这两年,圈内传出来的量化薪资门槛大概是这样的:在上海,应届 Junior Quant 的 Base 加奖金一般在 60万-80万人民币;在香港,这个数字大概是 120万-150万港币;如果能进纽约的头部对冲基金,起薪基本是 30万-40万美元。

看到这些数字,很多人的第一反应是:“我也要去学 Python,搞个机器学习模型来炒股。”

我当初也是这么想的。作为一个在A股里交了不少学费的散户,我以为只要学了量化,学会了用代码看盘,就能精准预测明天的涨跌,从此财富自由。

直到我自己跌跌撞撞地摸索了 20 个月,把账户里的钱亏了又赚、赚了又亏之后,我才慢慢明白:量化的核心根本不是写代码,更不是预测未来。它更像是一个重新训练自己怎么理解市场的过程。

回头看,这 20 个月里真正有用的东西,大概就这几块。如果你也想从零开始自学量化,也许可以少走一点弯路。

目录: - 从猜涨跌,到开始算概率 - 写策略之前,先学会怀疑自己 - 股票不是一只一只看的 - 算出来的最优解,实盘不一定能做 - 到了期权这一步,才知道波动本身也会吃钱 - 最后真正卡住我的,是估算误差


从猜涨跌,到开始算概率

做散户的时候,我最喜欢干的事就是看图形、猜涨跌。“这根K线收了长下影,明天肯定涨!”

这是典型的绝对思维。后来我学了量化,第一件事就是被概率论狠狠敲醒:在市场里,“肯定”这两个字是最贵的。

1. 散户看单点,量化看“条件”

我以前总觉得某只股票是个好公司,所以该涨。后来我懂了,孤立的事件是没有交易价值的,有价值的是条件概率

\[ P(A \mid B)=\frac{P(A \cap B)}{P(B)} \]

我现在不问“它明天涨不涨”,我只问程序:“在过去 10 年里,当大盘跌破 30 日均线,但该股净流入超过 1 亿(条件B)时,它次日上涨(事件A)的概率是多少?” 加上了严苛的约束条件,我才发现以前自以为的“规律”全都是错觉。

2. 被套牢的本质,是不懂贝叶斯

散户最惨的死法是什么?死扛。买入后暴跌,到处找利好消息安慰自己。 贝叶斯公式治好了我的“头铁”:

\[ P(H \mid D)=\frac{P(D \mid H)P(H)}{P(D)} \]

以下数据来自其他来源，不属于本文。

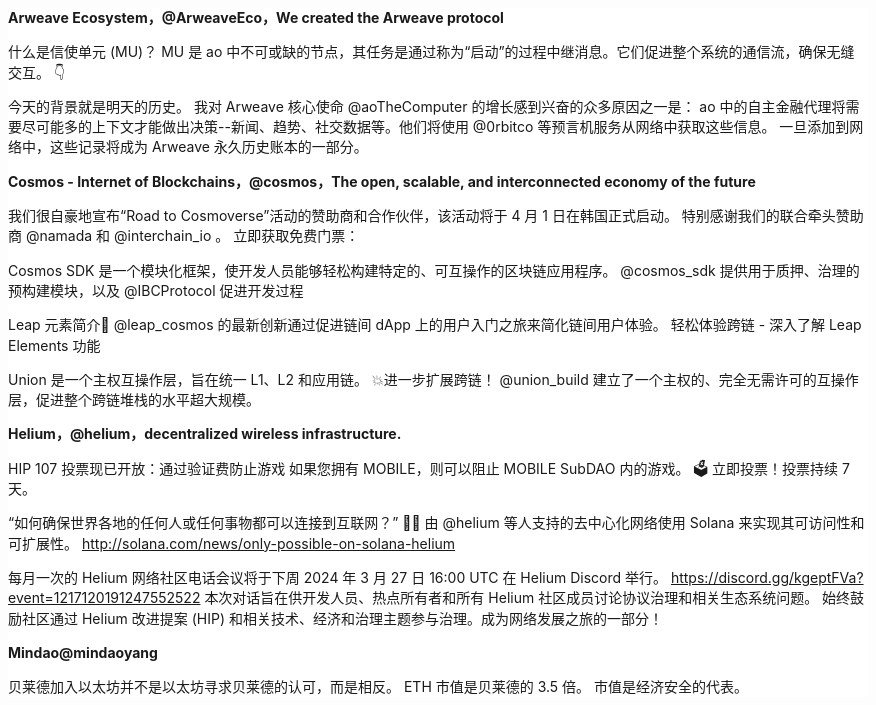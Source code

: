 **Arweave Ecosystem，@ArweaveEco，We created the Arweave protocol**

什么是信使单元 (MU)？
MU 是 ao 中不可或缺的节点，其任务是通过称为“启动”的过程中继消息。它们促进整个系统的通信流，确保无缝交互。 👇

今天的背景就是明天的历史。
我对 Arweave 核心使命
@aoTheComputer
的增长感到兴奋的众多原因之一是：
ao 中的自主金融代理将需要尽可能多的上下文才能做出决策--新闻、趋势、社交数据等。他们将使用
@0rbitco
等预言机服务从网络中获取这些信息。
一旦添加到网络中，这些记录将成为 Arweave 永久历史账本的一部分。

**Cosmos - Internet of Blockchains，@cosmos，The open, scalable, and interconnected economy of the future**

我们很自豪地宣布“Road to Cosmoverse”活动的赞助商和合作伙伴，该活动将于 4 月 1 日在韩国正式启动。
特别感谢我们的联合牵头赞助商
@namada
和
@interchain_io
 。
立即获取免费门票：

Cosmos SDK 是一个模块化框架，使开发人员能够轻松构建特定的、可互操作的区块链应用程序。 
@cosmos_sdk
提供用于质押、治理的预构建模块，以及
@IBCProtocol
促进开发过程

Leap 元素简介🐸
@leap_cosmos
的最新创新通过促进链间 dApp 上的用户入门之旅来简化链间用户体验。
轻松体验跨链 - 深入了解 Leap Elements 功能

Union 是一个主权互操作层，旨在统一 L1、L2 和应用链。
💥进一步扩展跨链！
@union_build
建立了一个主权的、完全无需许可的互操作层，促进整个跨链堆栈的水平超大规模。

**Helium，@helium，decentralized wireless infrastructure.**

HIP 107 投票现已开放：通过验证费防止游戏
如果您拥有 MOBILE，则可以阻止 MOBILE SubDAO 内的游戏。 🗳️
立即投票！投票持续 7 天。 

“如何确保世界各地的任何人或任何事物都可以连接到互联网？” 🎈🛜
由
@helium
等人支持的去中心化网络使用 Solana 来实现其可访问性和可扩展性。
http://solana.com/news/only-possible-on-solana-helium 

每月一次的 Helium 网络社区电话会议将于下周 2024 年 3 月 27 日 16:00 UTC 在 Helium Discord 举行。
https://discord.gg/kgeptFVa?event=1217120191247552522
本次对话旨在供开发人员、热点所有者和所有 Helium 社区成员讨论协议治理和相关生态系统问题。
始终鼓励社区通过 Helium 改进提案 (HIP) 和相关技术、经济和治理主题参与治理。成为网络发展之旅的一部分！

**Mindao@mindaoyang**

贝莱德加入以太坊并不是以太坊寻求贝莱德的认可，而是相反。
ETH 市值是贝莱德的 3.5 倍。
市值是经济安全的代表。

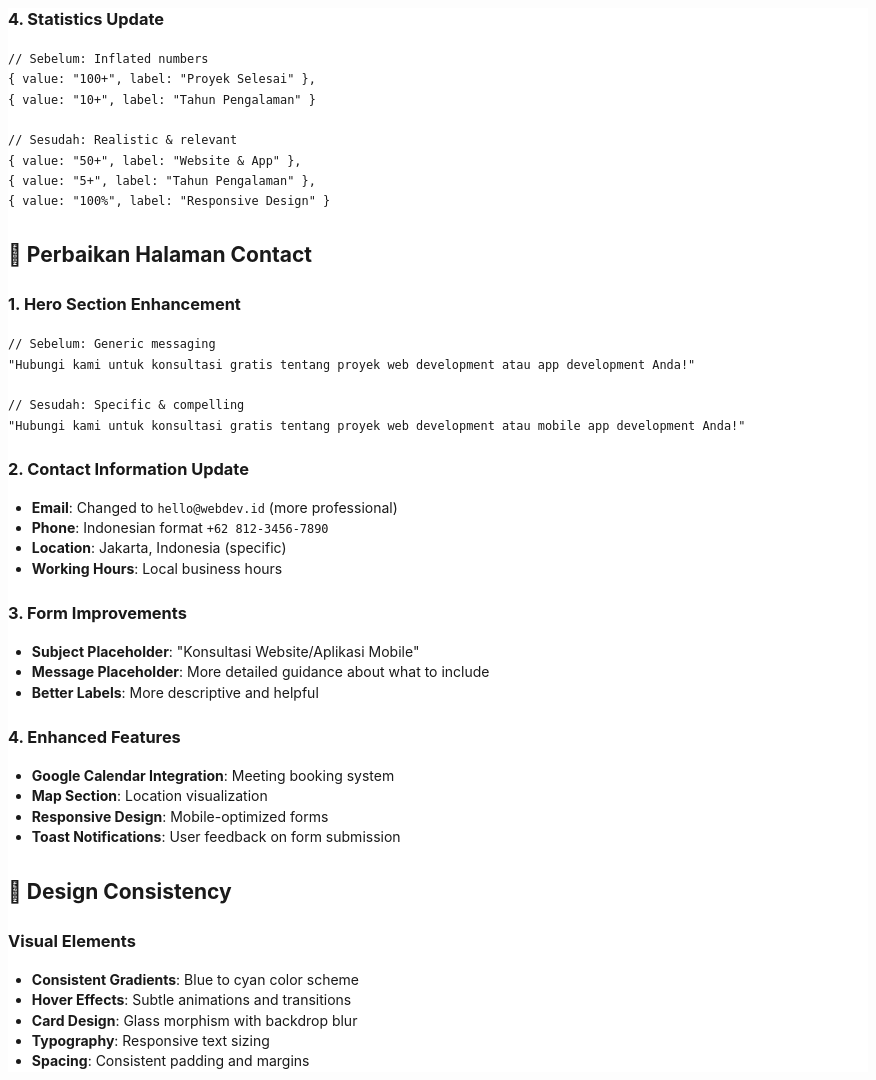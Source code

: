 ### 4. **Statistics Update**
```tsx
// Sebelum: Inflated numbers
{ value: "100+", label: "Proyek Selesai" },
{ value: "10+", label: "Tahun Pengalaman" }

// Sesudah: Realistic & relevant
{ value: "50+", label: "Website & App" },
{ value: "5+", label: "Tahun Pengalaman" },
{ value: "100%", label: "Responsive Design" }
```

## 🚀 Perbaikan Halaman Contact

### 1. **Hero Section Enhancement**
```tsx
// Sebelum: Generic messaging
"Hubungi kami untuk konsultasi gratis tentang proyek web development atau app development Anda!"

// Sesudah: Specific & compelling
"Hubungi kami untuk konsultasi gratis tentang proyek web development atau mobile app development Anda!"
```

### 2. **Contact Information Update**
- **Email**: Changed to `hello@webdev.id` (more professional)
- **Phone**: Indonesian format `+62 812-3456-7890`
- **Location**: Jakarta, Indonesia (specific)
- **Working Hours**: Local business hours

### 3. **Form Improvements**
- **Subject Placeholder**: "Konsultasi Website/Aplikasi Mobile"
- **Message Placeholder**: More detailed guidance about what to include
- **Better Labels**: More descriptive and helpful

### 4. **Enhanced Features**
- **Google Calendar Integration**: Meeting booking system
- **Map Section**: Location visualization
- **Responsive Design**: Mobile-optimized forms
- **Toast Notifications**: User feedback on form submission

## 🎨 Design Consistency

### Visual Elements
- **Consistent Gradients**: Blue to cyan color scheme
- **Hover Effects**: Subtle animations and transitions
- **Card Design**: Glass morphism with backdrop blur
- **Typography**: Responsive text sizing
- **Spacing**: Consistent padding and margins
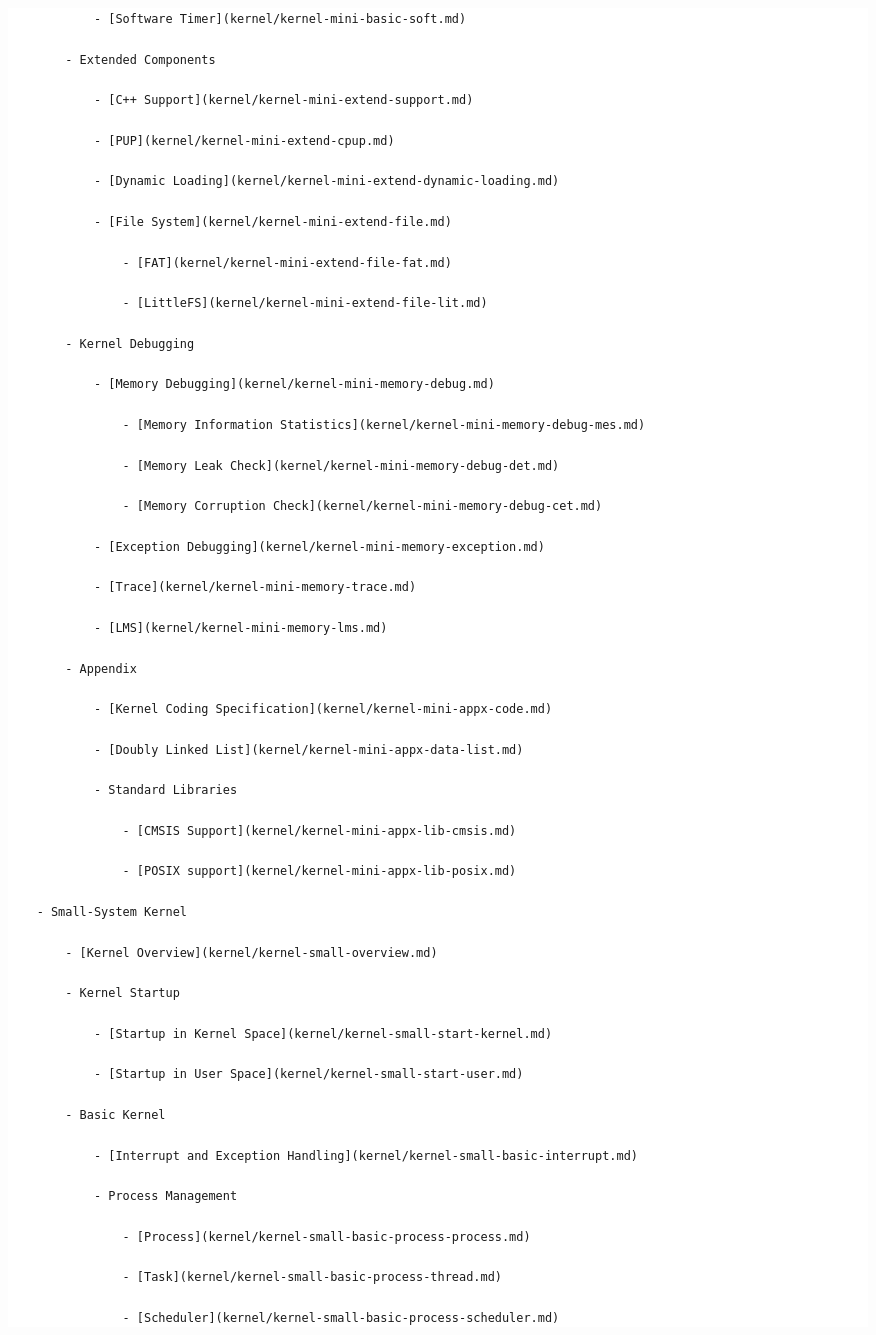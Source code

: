                 - [Software Timer](kernel/kernel-mini-basic-soft.md)

            - Extended Components

                - [C++ Support](kernel/kernel-mini-extend-support.md)

                - [PUP](kernel/kernel-mini-extend-cpup.md)

                - [Dynamic Loading](kernel/kernel-mini-extend-dynamic-loading.md)

                - [File System](kernel/kernel-mini-extend-file.md)

                    - [FAT](kernel/kernel-mini-extend-file-fat.md)

                    - [LittleFS](kernel/kernel-mini-extend-file-lit.md)

            - Kernel Debugging

                - [Memory Debugging](kernel/kernel-mini-memory-debug.md)

                    - [Memory Information Statistics](kernel/kernel-mini-memory-debug-mes.md)

                    - [Memory Leak Check](kernel/kernel-mini-memory-debug-det.md)

                    - [Memory Corruption Check](kernel/kernel-mini-memory-debug-cet.md)

                - [Exception Debugging](kernel/kernel-mini-memory-exception.md)

                - [Trace](kernel/kernel-mini-memory-trace.md)

                - [LMS](kernel/kernel-mini-memory-lms.md)

            - Appendix

                - [Kernel Coding Specification](kernel/kernel-mini-appx-code.md)

                - [Doubly Linked List](kernel/kernel-mini-appx-data-list.md)

                - Standard Libraries

                    - [CMSIS Support](kernel/kernel-mini-appx-lib-cmsis.md)

                    - [POSIX support](kernel/kernel-mini-appx-lib-posix.md)

        - Small-System Kernel

            - [Kernel Overview](kernel/kernel-small-overview.md)

            - Kernel Startup

                - [Startup in Kernel Space](kernel/kernel-small-start-kernel.md)

                - [Startup in User Space](kernel/kernel-small-start-user.md)

            - Basic Kernel

                - [Interrupt and Exception Handling](kernel/kernel-small-basic-interrupt.md)

                - Process Management

                    - [Process](kernel/kernel-small-basic-process-process.md)

                    - [Task](kernel/kernel-small-basic-process-thread.md)

                    - [Scheduler](kernel/kernel-small-basic-process-scheduler.md)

不管我买入前多看好它(先验),只要它今天跌破了我的量化防线(新数据),我的看好程度就必须往下调(后验),该止损就止损。交易里最忌讳的就是头铁,新数据出来后,原来的判断就得跟着改。

3. 为什么看对了大趋势,账户还是亏光了?

$$ \mathbb{E}[X]=\sum_i x_iP(X=x_i) \quad \text{与} \quad \mathrm{Var}(X)=\mathbb{E}\left[(X-\mathbb{E}[X])^2\right] $$ 我曾经写过一个回测收益很高的策略(期望值为正),满仓干进去,结果碰上一次极端行情,账户回撤了 40%,我吓得割肉了。刚割完,策略就开始赚钱。我终于明白,期望值决定你能不能赚钱,而方差决定你能不能活到赚钱的那一天。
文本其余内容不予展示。